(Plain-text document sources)

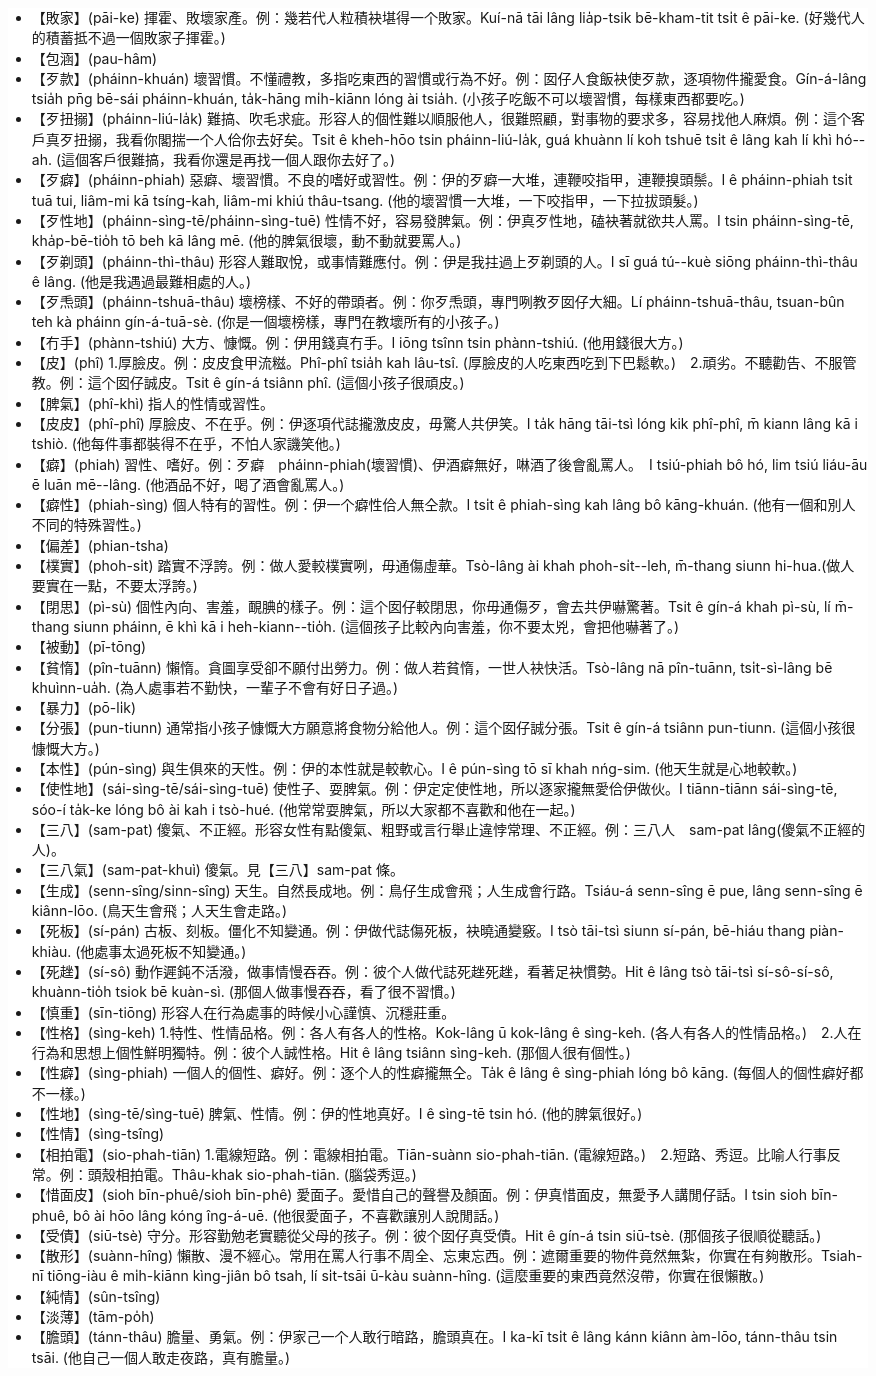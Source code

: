 * 【敗家】(pāi-ke) 揮霍、敗壞家產。例：幾若代人粒積袂堪得一个敗家。Kuí-nā tāi lâng lia̍p-tsik bē-kham-tit tsi̍t ê pāi-ke. (好幾代人的積蓄抵不過一個敗家子揮霍。)　
* 【包涵】(pau-hâm) 
* 【歹款】(pháinn-khuán) 壞習慣。不懂禮教，多指吃東西的習慣或行為不好。例：囡仔人食飯袂使歹款，逐項物件攏愛食。Gín-á-lâng tsia̍h pn̄g bē-sái pháinn-khuán, ta̍k-hāng mi̍h-kiānn lóng ài tsia̍h. (小孩子吃飯不可以壞習慣，每樣東西都要吃。)　
* 【歹扭搦】(pháinn-liú-la̍k) 難搞、吹毛求疵。形容人的個性難以順服他人，很難照顧，對事物的要求多，容易找他人麻煩。例：這个客戶真歹扭搦，我看你閣揣一个人佮你去好矣。Tsit ê kheh-hōo tsin pháinn-liú-la̍k, guá khuànn lí koh tshuē tsi̍t ê lâng kah lí khì hó--ah. (這個客戶很難搞，我看你還是再找一個人跟你去好了。)　
* 【歹癖】(pháinn-phiah) 惡癖、壞習慣。不良的嗜好或習性。例：伊的歹癖一大堆，連鞭咬指甲，連鞭搝頭鬃。I ê pháinn-phiah tsi̍t tuā tui, liâm-mi kā tsíng-kah, liâm-mi khiú thâu-tsang. (他的壞習慣一大堆，一下咬指甲，一下拉拔頭髮。)　
* 【歹性地】(pháinn-sìng-tē/pháinn-sìng-tuē) 性情不好，容易發脾氣。例：伊真歹性地，磕袂著就欲共人罵。I tsin pháinn-sìng-tē, kha̍p-bē-tio̍h tō beh kā lâng mē. (他的脾氣很壞，動不動就要罵人。)　
* 【歹剃頭】(pháinn-thì-thâu) 形容人難取悅，或事情難應付。例：伊是我拄過上歹剃頭的人。I sī guá tú--kuè siōng pháinn-thì-thâu ê lâng. (他是我遇過最難相處的人。)　
* 【歹𤆬頭】(pháinn-tshuā-thâu) 壞榜樣、不好的帶頭者。例：你歹𤆬頭，專門咧教歹囡仔大細。Lí pháinn-tshuā-thâu, tsuan-bûn teh kà pháinn gín-á-tuā-sè. (你是一個壞榜樣，專門在教壞所有的小孩子。)　
* 【冇手】(phànn-tshiú) 大方、慷慨。例：伊用錢真冇手。I iōng tsînn tsin phànn-tshiú. (他用錢很大方。)　
* 【皮】(phî) 1.厚臉皮。例：皮皮食甲流糍。Phî-phî tsia̍h kah lâu-tsî. (厚臉皮的人吃東西吃到下巴鬆軟。)　2.頑劣。不聽勸告、不服管教。例：這个囡仔誠皮。Tsit ê gín-á tsiânn phî. (這個小孩子很頑皮。)　
* 【脾氣】(phî-khì) 指人的性情或習性。
* 【皮皮】(phî-phî) 厚臉皮、不在乎。例：伊逐項代誌攏激皮皮，毋驚人共伊笑。I ta̍k hāng tāi-tsì lóng kik phî-phî, m̄ kiann lâng kā i tshiò. (他每件事都裝得不在乎，不怕人家譏笑他。)　
* 【癖】(phiah) 習性、嗜好。例：歹癖　pháinn-phiah(壞習慣)、伊酒癖無好，啉酒了後會亂罵人。　I tsiú-phiah bô hó, lim tsiú liáu-āu ē luān mē--lâng. (他酒品不好，喝了酒會亂罵人。)　
* 【癖性】(phiah-sìng) 個人特有的習性。例：伊一个癖性佮人無仝款。I tsi̍t ê phiah-sìng kah lâng bô kāng-khuán. (他有一個和別人不同的特殊習性。)　
* 【偏差】(phian-tsha) 
* 【樸實】(phoh-si̍t) 踏實不浮誇。例：做人愛較樸實咧，毋通傷虛華。Tsò-lâng ài khah phoh-si̍t--leh, m̄-thang siunn hi-hua.(做人要實在一點，不要太浮誇。)　
* 【閉思】(pì-sù) 個性內向、害羞，靦腆的樣子。例：這个囡仔較閉思，你毋通傷歹，會去共伊嚇驚著。Tsit ê gín-á khah pì-sù, lí m̄-thang siunn pháinn, ē khì kā i heh-kiann--tio̍h. (這個孩子比較內向害羞，你不要太兇，會把他嚇著了。)　
* 【被動】(pī-tōng) 
* 【貧惰】(pîn-tuānn) 懶惰。貪圖享受卻不願付出勞力。例：做人若貧惰，一世人袂快活。Tsò-lâng nā pîn-tuānn, tsi̍t-sì-lâng bē khuìnn-ua̍h. (為人處事若不勤快，一輩子不會有好日子過。)　
* 【暴力】(pō-li̍k) 
* 【分張】(pun-tiunn) 通常指小孩子慷慨大方願意將食物分給他人。例：這个囡仔誠分張。Tsit ê gín-á tsiânn pun-tiunn. (這個小孩很慷慨大方。)　
* 【本性】(pún-sìng) 與生俱來的天性。例：伊的本性就是較軟心。I ê pún-sìng tō sī khah nńg-sim. (他天生就是心地較軟。)　
* 【使性地】(sái-sìng-tē/sái-sìng-tuē) 使性子、耍脾氣。例：伊定定使性地，所以逐家攏無愛佮伊做伙。I tiānn-tiānn sái-sìng-tē, sóo-í ta̍k-ke lóng bô ài kah i tsò-hué. (他常常耍脾氣，所以大家都不喜歡和他在一起。)　
* 【三八】(sam-pat) 傻氣、不正經。形容女性有點傻氣、粗野或言行舉止違悖常理、不正經。例：三八人　sam-pat lâng(傻氣不正經的人)。
* 【三八氣】(sam-pat-khuì) 傻氣。見【三八】sam-pat 條。
* 【生成】(senn-sîng/sinn-sîng) 天生。自然長成地。例：鳥仔生成會飛；人生成會行路。Tsiáu-á senn-sîng ē pue, lâng senn-sîng ē kiânn-lōo. (鳥天生會飛；人天生會走路。)　
* 【死板】(sí-pán) 古板、刻板。僵化不知變通。例：伊做代誌傷死板，袂曉通變竅。I tsò tāi-tsì siunn sí-pán, bē-hiáu thang piàn-khiàu. (他處事太過死板不知變通。)　
* 【死趖】(sí-sô) 動作遲鈍不活潑，做事情慢吞吞。例：彼个人做代誌死趖死趖，看著足袂慣勢。Hit ê lâng tsò tāi-tsì sí-sô-sí-sô, khuànn-tio̍h tsiok bē kuàn-sì. (那個人做事慢吞吞，看了很不習慣。)　
* 【慎重】(sīn-tiōng) 形容人在行為處事的時候小心謹慎、沉穩莊重。
* 【性格】(sìng-keh) 1.特性、性情品格。例：各人有各人的性格。Kok-lâng ū kok-lâng ê sìng-keh. (各人有各人的性情品格。)　2.人在行為和思想上個性鮮明獨特。例：彼个人誠性格。Hit ê lâng tsiânn sìng-keh. (那個人很有個性。)　
* 【性癖】(sìng-phiah) 一個人的個性、癖好。例：逐个人的性癖攏無仝。Ta̍k ê lâng ê sìng-phiah lóng bô kāng. (每個人的個性癖好都不一樣。)　
* 【性地】(sìng-tē/sìng-tuē) 脾氣、性情。例：伊的性地真好。I ê sìng-tē tsin hó. (他的脾氣很好。)　
* 【性情】(sìng-tsîng) 
* 【相拍電】(sio-phah-tiān) 1.電線短路。例：電線相拍電。Tiān-suànn sio-phah-tiān. (電線短路。)　2.短路、秀逗。比喻人行事反常。例：頭殼相拍電。Thâu-khak sio-phah-tiān. (腦袋秀逗。)　
* 【惜面皮】(sioh bīn-phuê/sioh bīn-phê) 愛面子。愛惜自己的聲譽及顏面。例：伊真惜面皮，無愛予人講閒仔話。I tsin sioh bīn-phuê, bô ài hōo lâng kóng îng-á-uē. (他很愛面子，不喜歡讓別人說閒話。)　
* 【受債】(siū-tsè) 守分。形容勤勉老實聽從父母的孩子。例：彼个囡仔真受債。Hit ê gín-á tsin siū-tsè. (那個孩子很順從聽話。)　
* 【散形】(suànn-hîng) 懶散、漫不經心。常用在罵人行事不周全、忘東忘西。例：遮爾重要的物件竟然無紮，你實在有夠散形。Tsiah-nī tiōng-iàu ê mi̍h-kiānn kìng-jiân bô tsah, lí si̍t-tsāi ū-kàu suànn-hîng. (這麼重要的東西竟然沒帶，你實在很懶散。)　
* 【純情】(sûn-tsîng) 
* 【淡薄】(tām-po̍h) 
* 【膽頭】(tánn-thâu) 膽量、勇氣。例：伊家己一个人敢行暗路，膽頭真在。I ka-kī tsi̍t ê lâng kánn kiânn àm-lōo, tánn-thâu tsin tsāi. (他自己一個人敢走夜路，真有膽量。)　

* [WHAT YOU SHOULD DO]
Set down, exactly as they stand above, the lines starting with the line with "khì hó--ah. (這個客戶很難搞，我看你還是再找一個人跟你去好了。)" and going on through the line with "khiú thâu-tsang. (他的壞習慣一大堆，一下咬指甲，一下拉拔頭髮。)", and no others.

* [EXERCISE ANSWER]
* 【歹扭搦】(pháinn-liú-la̍k) 難搞、吹毛求疵。形容人的個性難以順服他人，很難照顧，對事物的要求多，容易找他人麻煩。例：這个客戶真歹扭搦，我看你閣揣一个人佮你去好矣。Tsit ê kheh-hōo tsin pháinn-liú-la̍k, guá khuànn lí koh tshuē tsi̍t ê lâng kah lí khì hó--ah. (這個客戶很難搞，我看你還是再找一個人跟你去好了。)　
* 【歹癖】(pháinn-phiah) 惡癖、壞習慣。不良的嗜好或習性。例：伊的歹癖一大堆，連鞭咬指甲，連鞭搝頭鬃。I ê pháinn-phiah tsi̍t tuā tui, liâm-mi kā tsíng-kah, liâm-mi khiú thâu-tsang. (他的壞習慣一大堆，一下咬指甲，一下拉拔頭髮。)　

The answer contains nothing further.